On Sunday, March 24, the exchange announced that it had been breached by hackers and had lost millions of dollars in crypto. The Singapore-based exchange made this revelation via its Telegram channels, later specifying that the “funds stolen [was] around $7 million” and a considerable amount of the stolen funds had already been re-routed to several other exchange platforms.

The company further dismissed rumors that it had gone bankrupt and mentioned that it had “asked domestic and overseas policemen for help.” DragonEx did not promise to fully refund lost funds.


Bithumb, South Korea’s largest crypto exchange platform, was hit by hackers in March and lost about $19.2 million with EOS accounting for $13 million and about $6.2 million worth of XRP. The company suspected that the operation was carried out by an insider because of what it described as an “abnormal withdrawal”. The company said all lost funds were owned by Bithumb and no users were affected.


Easily the world’s largest cryptocurrency exchange, Binance also suffered a hack back in May. According to reports, hackers used malware and phishing methods to siphon 7,000 BTC – about $41 million – at the time, in a single transaction. Binance said that the wallet affected only had 2% of the company’s total funds, insisting that it will refund any affected users. The funds from the Binance hack were immediately transferred in several transactions involving much smaller wallets with some eventually converted to fiat and withdrawn.
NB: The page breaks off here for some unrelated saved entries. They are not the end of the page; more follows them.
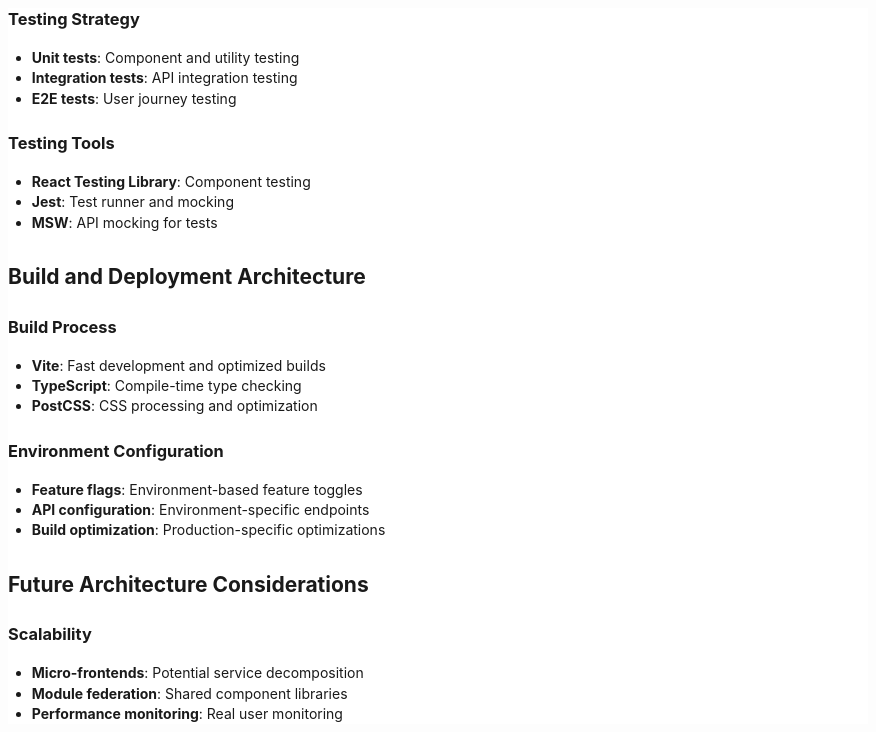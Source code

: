 ### Testing Strategy
- **Unit tests**: Component and utility testing
- **Integration tests**: API integration testing
- **E2E tests**: User journey testing

### Testing Tools
- **React Testing Library**: Component testing
- **Jest**: Test runner and mocking
- **MSW**: API mocking for tests

## Build and Deployment Architecture

### Build Process
- **Vite**: Fast development and optimized builds
- **TypeScript**: Compile-time type checking
- **PostCSS**: CSS processing and optimization

### Environment Configuration
- **Feature flags**: Environment-based feature toggles
- **API configuration**: Environment-specific endpoints
- **Build optimization**: Production-specific optimizations

## Future Architecture Considerations

### Scalability
- **Micro-frontends**: Potential service decomposition
- **Module federation**: Shared component libraries
- **Performance monitoring**: Real user monitoring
XRP wallet provider Gatehub in June announced that about $10 million worth of XRP had been lost to unknown hackers as the GateHub wallet’s application program interface (API) was breached. The company expressed some confusion over the fact that the hackers used valid token keys to access the affected wallets leaving them shocked as to how the secret keys could have been compromised in the first place.


BitTrue is another exchange based in Singapore that lost about $5 million in crypto assets to a security breach in June. According to the company, the hackers “exploited a vulnerability in our Risk Control team’s 2nd review process” and was able to gain access to funds from about 90 customers. About 9.3 million XRP and 2.5 million ADA was taken and transferred to other changes. BitTrue promised that “100% of lost funds will be returned to users.”


Japan’s Bitpoint crypto exchange announced it had lost about $32 million worth of digital assets to hackers. The company noticed the withdrawals were suspicious and immediately suspended all trading activity. Remixpoint, the parent company for Bitpoint eventually announced that it would refund all lost funds. No one is sure how hackers were able to gain access to Bitcoin and bleed up to 50,000 customers.


The Upbit hack is currently the most recent one as the company announced in a blog post that on November 27, it lost 58 billion won – $49.2 million at the time – worth of ETH to hackers as they transferred the funds out of Upbit’s hot wallet to an unknown wallet. In response, Upbit immediately moved all of its funds to cold wallets and also disabled all trading activity. The company also promised to return all funds to affected users.

With each hack, there’s a point to be made about how unsafe crypto exchanges generally are and why it might be important for all crypto holders to hold their private keys. Regardless, it is expected that all of the affected exchanges and even unaffected ones have done more to beef up their security and prevent further occurrences in the future.